◆ DATASET RECORDS ◆
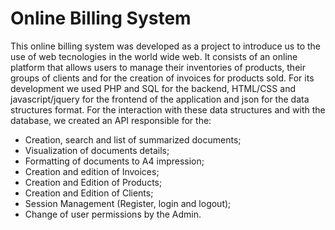 # Online Billing System

This online billing system was developed as a project to introduce us to the use of web tecnologies in the world wide web. It consists of an online platform that allows users to manage their inventories of products, their groups of clients and for the creation of invoices for products sold. For its development we used PHP and SQL for the backend, HTML/CSS and javascript/jquery for the frontend of the application and json for the data structures format. For the interaction with these data structures and with the database, we created an API responsible for the:

* Creation, search and list of summarized documents;
* Visualization of documents details;
* Formatting of documents to A4 impression;
* Creation and edition of Invoices;
* Creation and Edition of Products;
* Creation and Edition of Clients;
* Session Management (Register, login and logout);
* Change of user permissions by the Admin.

◆ PROBLEM TO SOLVE ◆
If a line of the data includes the word "documents", it counts; give how many lines do, as a bare number.

◆ WRITTEN SOLUTION ◆
3